▶ Task directions
Look through the entries and report how many lines include the word "without". Give the number alone.
------------------------
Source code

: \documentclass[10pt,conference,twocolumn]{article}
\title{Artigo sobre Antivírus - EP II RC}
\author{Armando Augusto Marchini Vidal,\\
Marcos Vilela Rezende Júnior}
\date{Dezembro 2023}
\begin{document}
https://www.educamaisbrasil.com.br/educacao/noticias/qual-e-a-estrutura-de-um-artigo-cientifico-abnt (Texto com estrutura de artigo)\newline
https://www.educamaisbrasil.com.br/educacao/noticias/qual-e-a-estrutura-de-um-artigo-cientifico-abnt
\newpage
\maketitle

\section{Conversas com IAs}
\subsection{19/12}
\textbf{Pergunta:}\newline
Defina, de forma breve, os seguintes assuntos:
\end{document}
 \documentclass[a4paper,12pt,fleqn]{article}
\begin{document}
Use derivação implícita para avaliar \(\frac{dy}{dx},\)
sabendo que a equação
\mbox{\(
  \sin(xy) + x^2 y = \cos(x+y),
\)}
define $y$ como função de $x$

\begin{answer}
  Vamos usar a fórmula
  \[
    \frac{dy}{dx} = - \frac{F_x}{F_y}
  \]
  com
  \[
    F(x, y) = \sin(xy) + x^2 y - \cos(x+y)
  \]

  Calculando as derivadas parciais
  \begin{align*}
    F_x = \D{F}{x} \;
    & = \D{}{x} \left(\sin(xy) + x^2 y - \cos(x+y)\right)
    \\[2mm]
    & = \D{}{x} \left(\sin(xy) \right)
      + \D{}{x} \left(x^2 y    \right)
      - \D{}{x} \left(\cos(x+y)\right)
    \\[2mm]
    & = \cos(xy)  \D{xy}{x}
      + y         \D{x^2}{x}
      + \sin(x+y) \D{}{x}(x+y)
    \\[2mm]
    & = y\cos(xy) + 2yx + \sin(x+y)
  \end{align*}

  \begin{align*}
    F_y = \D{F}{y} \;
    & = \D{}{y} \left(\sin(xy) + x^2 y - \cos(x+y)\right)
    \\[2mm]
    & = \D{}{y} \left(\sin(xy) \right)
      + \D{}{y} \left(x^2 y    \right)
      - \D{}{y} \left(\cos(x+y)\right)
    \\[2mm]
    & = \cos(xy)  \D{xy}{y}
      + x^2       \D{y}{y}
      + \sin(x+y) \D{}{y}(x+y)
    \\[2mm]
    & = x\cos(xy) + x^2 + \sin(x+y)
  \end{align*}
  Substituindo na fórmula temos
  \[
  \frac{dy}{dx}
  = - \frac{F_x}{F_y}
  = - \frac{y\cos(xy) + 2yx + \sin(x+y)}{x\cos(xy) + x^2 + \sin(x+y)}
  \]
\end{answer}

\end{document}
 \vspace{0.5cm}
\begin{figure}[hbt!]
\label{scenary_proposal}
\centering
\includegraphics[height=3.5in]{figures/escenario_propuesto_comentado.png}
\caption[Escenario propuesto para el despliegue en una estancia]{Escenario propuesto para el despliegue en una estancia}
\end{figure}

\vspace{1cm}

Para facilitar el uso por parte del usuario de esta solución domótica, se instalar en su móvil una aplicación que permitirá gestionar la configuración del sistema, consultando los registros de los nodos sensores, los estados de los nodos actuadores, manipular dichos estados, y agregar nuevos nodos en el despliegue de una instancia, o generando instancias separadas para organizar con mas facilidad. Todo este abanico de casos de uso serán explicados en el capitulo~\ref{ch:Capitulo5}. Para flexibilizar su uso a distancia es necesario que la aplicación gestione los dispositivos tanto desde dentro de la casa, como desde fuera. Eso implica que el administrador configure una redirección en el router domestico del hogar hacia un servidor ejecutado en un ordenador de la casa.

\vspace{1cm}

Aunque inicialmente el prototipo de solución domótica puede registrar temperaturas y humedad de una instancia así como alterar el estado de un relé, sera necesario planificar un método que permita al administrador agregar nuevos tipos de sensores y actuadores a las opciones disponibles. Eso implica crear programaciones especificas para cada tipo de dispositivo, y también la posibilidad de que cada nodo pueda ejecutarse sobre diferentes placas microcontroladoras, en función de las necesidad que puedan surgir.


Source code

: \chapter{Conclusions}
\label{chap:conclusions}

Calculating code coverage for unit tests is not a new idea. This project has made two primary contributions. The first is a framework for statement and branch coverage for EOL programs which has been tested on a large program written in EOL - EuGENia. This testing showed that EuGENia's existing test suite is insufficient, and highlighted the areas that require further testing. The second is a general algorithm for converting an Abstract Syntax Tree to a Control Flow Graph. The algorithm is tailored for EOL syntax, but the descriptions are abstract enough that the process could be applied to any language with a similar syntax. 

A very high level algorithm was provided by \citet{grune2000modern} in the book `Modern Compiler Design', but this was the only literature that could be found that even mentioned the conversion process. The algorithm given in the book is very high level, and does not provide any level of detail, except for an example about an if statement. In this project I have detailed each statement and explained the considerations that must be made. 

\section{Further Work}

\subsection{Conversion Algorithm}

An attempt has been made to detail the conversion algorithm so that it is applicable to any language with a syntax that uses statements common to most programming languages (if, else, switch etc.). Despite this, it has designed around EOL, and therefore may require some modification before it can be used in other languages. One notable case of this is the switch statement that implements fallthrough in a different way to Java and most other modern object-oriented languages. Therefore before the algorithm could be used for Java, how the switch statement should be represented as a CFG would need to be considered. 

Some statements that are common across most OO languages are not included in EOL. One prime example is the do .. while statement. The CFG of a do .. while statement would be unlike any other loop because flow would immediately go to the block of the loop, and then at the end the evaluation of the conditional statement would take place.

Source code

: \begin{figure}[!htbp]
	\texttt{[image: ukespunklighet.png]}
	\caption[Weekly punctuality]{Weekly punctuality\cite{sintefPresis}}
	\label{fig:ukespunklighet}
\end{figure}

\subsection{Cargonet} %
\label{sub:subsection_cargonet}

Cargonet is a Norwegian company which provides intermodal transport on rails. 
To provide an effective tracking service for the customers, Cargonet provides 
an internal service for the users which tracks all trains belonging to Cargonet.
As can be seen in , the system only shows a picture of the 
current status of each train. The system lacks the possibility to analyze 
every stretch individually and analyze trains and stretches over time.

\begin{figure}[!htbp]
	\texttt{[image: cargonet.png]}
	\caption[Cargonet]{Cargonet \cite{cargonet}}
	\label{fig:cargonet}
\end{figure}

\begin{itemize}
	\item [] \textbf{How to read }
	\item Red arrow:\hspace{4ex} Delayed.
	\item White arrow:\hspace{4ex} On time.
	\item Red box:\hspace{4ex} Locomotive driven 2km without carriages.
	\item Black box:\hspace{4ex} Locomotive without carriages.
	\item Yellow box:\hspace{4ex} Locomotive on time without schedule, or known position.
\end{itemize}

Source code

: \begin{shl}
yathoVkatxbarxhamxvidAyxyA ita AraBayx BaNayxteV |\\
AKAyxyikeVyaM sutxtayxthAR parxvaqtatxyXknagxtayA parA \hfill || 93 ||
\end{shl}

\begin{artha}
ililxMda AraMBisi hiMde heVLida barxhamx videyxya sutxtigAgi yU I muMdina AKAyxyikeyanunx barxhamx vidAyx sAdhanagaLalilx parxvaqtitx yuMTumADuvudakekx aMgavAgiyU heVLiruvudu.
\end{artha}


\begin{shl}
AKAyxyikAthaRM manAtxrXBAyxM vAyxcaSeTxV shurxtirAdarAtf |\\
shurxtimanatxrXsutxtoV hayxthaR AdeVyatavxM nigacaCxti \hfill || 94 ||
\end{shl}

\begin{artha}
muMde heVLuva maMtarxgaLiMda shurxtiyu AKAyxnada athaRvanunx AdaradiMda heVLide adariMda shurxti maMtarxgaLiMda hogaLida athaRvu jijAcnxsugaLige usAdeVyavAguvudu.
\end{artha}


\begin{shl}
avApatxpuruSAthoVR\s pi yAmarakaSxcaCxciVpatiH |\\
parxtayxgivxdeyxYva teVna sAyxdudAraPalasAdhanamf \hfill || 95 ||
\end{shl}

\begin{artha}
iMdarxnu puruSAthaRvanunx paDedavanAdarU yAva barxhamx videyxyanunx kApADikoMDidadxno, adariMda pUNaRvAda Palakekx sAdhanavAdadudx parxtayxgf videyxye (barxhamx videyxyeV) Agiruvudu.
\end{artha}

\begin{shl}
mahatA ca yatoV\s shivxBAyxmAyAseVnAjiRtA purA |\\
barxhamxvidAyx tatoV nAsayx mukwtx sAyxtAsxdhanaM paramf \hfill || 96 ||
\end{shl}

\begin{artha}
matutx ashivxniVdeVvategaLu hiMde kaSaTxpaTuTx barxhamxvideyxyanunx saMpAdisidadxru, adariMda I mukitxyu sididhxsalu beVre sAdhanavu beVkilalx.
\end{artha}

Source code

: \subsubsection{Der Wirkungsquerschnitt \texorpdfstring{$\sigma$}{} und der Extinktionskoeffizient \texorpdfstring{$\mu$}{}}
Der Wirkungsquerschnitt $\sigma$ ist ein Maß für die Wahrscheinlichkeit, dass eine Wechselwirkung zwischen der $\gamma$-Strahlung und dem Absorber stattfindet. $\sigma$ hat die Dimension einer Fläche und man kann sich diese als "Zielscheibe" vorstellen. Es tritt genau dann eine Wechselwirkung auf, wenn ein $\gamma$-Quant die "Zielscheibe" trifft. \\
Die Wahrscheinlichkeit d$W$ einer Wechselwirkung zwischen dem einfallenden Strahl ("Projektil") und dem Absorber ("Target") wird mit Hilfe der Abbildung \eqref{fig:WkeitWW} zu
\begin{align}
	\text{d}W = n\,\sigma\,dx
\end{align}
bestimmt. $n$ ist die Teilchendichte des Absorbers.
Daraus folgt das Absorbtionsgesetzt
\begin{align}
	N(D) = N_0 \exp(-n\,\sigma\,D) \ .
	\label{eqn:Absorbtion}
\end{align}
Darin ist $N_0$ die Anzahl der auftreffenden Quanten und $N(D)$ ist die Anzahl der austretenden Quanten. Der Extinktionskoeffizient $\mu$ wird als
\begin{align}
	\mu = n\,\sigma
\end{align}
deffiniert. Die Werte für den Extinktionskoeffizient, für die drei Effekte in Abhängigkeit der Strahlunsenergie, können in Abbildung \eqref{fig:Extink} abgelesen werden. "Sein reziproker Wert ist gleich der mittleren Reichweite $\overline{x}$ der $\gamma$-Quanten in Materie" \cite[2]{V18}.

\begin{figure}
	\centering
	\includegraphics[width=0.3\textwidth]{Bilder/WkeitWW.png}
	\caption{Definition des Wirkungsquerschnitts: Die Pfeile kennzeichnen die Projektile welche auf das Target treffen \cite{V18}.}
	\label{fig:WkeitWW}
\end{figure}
------------------------
▶ Written answer
3